*** INFORMATION ***

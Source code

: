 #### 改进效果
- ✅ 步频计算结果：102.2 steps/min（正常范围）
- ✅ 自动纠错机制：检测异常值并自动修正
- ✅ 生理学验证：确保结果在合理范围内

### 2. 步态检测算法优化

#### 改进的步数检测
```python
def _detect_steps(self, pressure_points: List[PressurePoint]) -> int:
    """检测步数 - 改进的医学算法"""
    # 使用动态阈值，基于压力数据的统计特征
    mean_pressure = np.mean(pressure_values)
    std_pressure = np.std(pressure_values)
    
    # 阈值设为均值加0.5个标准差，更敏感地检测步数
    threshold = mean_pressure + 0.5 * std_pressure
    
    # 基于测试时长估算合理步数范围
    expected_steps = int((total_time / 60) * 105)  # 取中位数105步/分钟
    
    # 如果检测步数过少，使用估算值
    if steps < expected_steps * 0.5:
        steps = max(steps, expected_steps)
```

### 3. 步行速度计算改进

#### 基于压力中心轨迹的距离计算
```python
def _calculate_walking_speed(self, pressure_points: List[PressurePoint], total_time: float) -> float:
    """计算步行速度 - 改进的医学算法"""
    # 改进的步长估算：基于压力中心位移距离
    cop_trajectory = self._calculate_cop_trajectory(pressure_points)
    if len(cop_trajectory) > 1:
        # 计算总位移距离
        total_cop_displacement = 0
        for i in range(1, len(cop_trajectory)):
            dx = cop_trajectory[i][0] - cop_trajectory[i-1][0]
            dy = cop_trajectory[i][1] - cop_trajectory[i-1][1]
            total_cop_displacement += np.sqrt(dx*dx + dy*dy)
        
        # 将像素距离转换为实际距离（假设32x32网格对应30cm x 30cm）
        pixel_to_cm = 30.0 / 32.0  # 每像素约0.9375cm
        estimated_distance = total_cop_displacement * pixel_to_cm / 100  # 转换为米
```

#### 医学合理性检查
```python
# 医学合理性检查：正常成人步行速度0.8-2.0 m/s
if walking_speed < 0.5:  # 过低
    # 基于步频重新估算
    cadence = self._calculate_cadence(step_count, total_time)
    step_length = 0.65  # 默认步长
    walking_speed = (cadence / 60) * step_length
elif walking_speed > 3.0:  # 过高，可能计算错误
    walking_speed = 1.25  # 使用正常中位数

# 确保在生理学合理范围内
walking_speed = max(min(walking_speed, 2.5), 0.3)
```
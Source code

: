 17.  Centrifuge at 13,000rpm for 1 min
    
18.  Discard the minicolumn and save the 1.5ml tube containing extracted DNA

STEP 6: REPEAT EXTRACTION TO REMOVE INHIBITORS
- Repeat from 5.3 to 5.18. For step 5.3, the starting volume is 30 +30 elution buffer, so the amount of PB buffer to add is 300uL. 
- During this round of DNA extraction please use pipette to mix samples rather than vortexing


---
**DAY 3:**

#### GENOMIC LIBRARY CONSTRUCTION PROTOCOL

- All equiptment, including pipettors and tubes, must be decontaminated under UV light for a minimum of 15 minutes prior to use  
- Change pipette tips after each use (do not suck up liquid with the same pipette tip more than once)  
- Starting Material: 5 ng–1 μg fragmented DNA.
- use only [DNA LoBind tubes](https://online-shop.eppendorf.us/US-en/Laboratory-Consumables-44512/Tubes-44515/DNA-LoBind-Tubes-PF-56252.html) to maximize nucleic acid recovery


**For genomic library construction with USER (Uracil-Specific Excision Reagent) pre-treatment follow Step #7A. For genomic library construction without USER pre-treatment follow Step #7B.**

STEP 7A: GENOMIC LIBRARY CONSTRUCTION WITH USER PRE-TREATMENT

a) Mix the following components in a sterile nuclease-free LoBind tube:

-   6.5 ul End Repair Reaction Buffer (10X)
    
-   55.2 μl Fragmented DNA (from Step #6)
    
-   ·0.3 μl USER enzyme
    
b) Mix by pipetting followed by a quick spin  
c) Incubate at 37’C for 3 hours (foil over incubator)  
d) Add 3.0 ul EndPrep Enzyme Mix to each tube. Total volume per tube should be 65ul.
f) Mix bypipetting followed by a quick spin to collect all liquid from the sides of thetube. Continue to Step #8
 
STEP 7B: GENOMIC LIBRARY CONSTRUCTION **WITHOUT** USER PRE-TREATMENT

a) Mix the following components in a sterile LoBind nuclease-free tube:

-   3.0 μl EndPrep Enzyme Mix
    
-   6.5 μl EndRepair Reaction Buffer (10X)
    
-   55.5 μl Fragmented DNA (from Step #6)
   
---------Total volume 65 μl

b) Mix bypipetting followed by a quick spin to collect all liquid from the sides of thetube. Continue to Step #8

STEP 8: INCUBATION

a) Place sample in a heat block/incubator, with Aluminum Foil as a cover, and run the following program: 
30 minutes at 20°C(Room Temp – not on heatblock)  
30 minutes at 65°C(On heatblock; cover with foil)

***

WHAT TO WORK ON
Could you write out all of the entries precisely as they stand?

YOUR RESPONSE
Source code

: #### 改进效果
- ✅ 步频计算结果：102.2 steps/min（正常范围）
- ✅ 自动纠错机制：检测异常值并自动修正
- ✅ 生理学验证：确保结果在合理范围内

### 2. 步态检测算法优化

#### 改进的步数检测
```python
def _detect_steps(self, pressure_points: List[PressurePoint]) -> int:
    """检测步数 - 改进的医学算法"""
    # 使用动态阈值，基于压力数据的统计特征
    mean_pressure = np.mean(pressure_values)
    std_pressure = np.std(pressure_values)
    
    # 阈值设为均值加0.5个标准差，更敏感地检测步数
    threshold = mean_pressure + 0.5 * std_pressure
    
    # 基于测试时长估算合理步数范围
    expected_steps = int((total_time / 60) * 105)  # 取中位数105步/分钟
    
    # 如果检测步数过少，使用估算值
    if steps < expected_steps * 0.5:
        steps = max(steps, expected_steps)
```

### 3. 步行速度计算改进

#### 基于压力中心轨迹的距离计算
```python
def _calculate_walking_speed(self, pressure_points: List[PressurePoint], total_time: float) -> float:
    """计算步行速度 - 改进的医学算法"""
    # 改进的步长估算：基于压力中心位移距离
    cop_trajectory = self._calculate_cop_trajectory(pressure_points)
    if len(cop_trajectory) > 1:
        # 计算总位移距离
        total_cop_displacement = 0
        for i in range(1, len(cop_trajectory)):
            dx = cop_trajectory[i][0] - cop_trajectory[i-1][0]
            dy = cop_trajectory[i][1] - cop_trajectory[i-1][1]
            total_cop_displacement += np.sqrt(dx*dx + dy*dy)
        
        # 将像素距离转换为实际距离（假设32x32网格对应30cm x 30cm）
        pixel_to_cm = 30.0 / 32.0  # 每像素约0.9375cm
        estimated_distance = total_cop_displacement * pixel_to_cm / 100  # 转换为米
```

#### 医学合理性检查
```python
# 医学合理性检查：正常成人步行速度0.8-2.0 m/s
if walking_speed < 0.5:  # 过低
    # 基于步频重新估算
    cadence = self._calculate_cadence(step_count, total_time)
    step_length = 0.65  # 默认步长
    walking_speed = (cadence / 60) * step_length
elif walking_speed > 3.0:  # 过高，可能计算错误
    walking_speed = 1.25  # 使用正常中位数

# 确保在生理学合理范围内
walking_speed = max(min(walking_speed, 2.5), 0.3)
```
Source code

: 17.  Centrifuge at 13,000rpm for 1 min
    
18.  Discard the minicolumn and save the 1.5ml tube containing extracted DNA

STEP 6: REPEAT EXTRACTION TO REMOVE INHIBITORS
- Repeat from 5.3 to 5.18. For step 5.3, the starting volume is 30 +30 elution buffer, so the amount of PB buffer to add is 300uL. 
- During this round of DNA extraction please use pipette to mix samples rather than vortexing


---
**DAY 3:**

#### GENOMIC LIBRARY CONSTRUCTION PROTOCOL

- All equiptment, including pipettors and tubes, must be decontaminated under UV light for a minimum of 15 minutes prior to use  
- Change pipette tips after each use (do not suck up liquid with the same pipette tip more than once)  
- Starting Material: 5 ng–1 μg fragmented DNA.
- use only [DNA LoBind tubes](https://online-shop.eppendorf.us/US-en/Laboratory-Consumables-44512/Tubes-44515/DNA-LoBind-Tubes-PF-56252.html) to maximize nucleic acid recovery


**For genomic library construction with USER (Uracil-Specific Excision Reagent) pre-treatment follow Step #7A. For genomic library construction without USER pre-treatment follow Step #7B.**

STEP 7A: GENOMIC LIBRARY CONSTRUCTION WITH USER PRE-TREATMENT

a) Mix the following components in a sterile nuclease-free LoBind tube:

-   6.5 ul End Repair Reaction Buffer (10X)
    
-   55.2 μl Fragmented DNA (from Step #6)
    
-   ·0.3 μl USER enzyme
    
b) Mix by pipetting followed by a quick spin  
c) Incubate at 37’C for 3 hours (foil over incubator)  
d) Add 3.0 ul EndPrep Enzyme Mix to each tube. Total volume per tube should be 65ul.
f) Mix bypipetting followed by a quick spin to collect all liquid from the sides of thetube. Continue to Step #8
 
STEP 7B: GENOMIC LIBRARY CONSTRUCTION **WITHOUT** USER PRE-TREATMENT

a) Mix the following components in a sterile LoBind nuclease-free tube:

-   3.0 μl EndPrep Enzyme Mix
    
-   6.5 μl EndRepair Reaction Buffer (10X)
    
-   55.5 μl Fragmented DNA (from Step #6)
   
---------Total volume 65 μl

b) Mix bypipetting followed by a quick spin to collect all liquid from the sides of thetube. Continue to Step #8

STEP 8: INCUBATION

a) Place sample in a heat block/incubator, with Aluminum Foil as a cover, and run the following program: 
30 minutes at 20°C(Room Temp – not on heatblock)  
30 minutes at 65°C(On heatblock; cover with foil)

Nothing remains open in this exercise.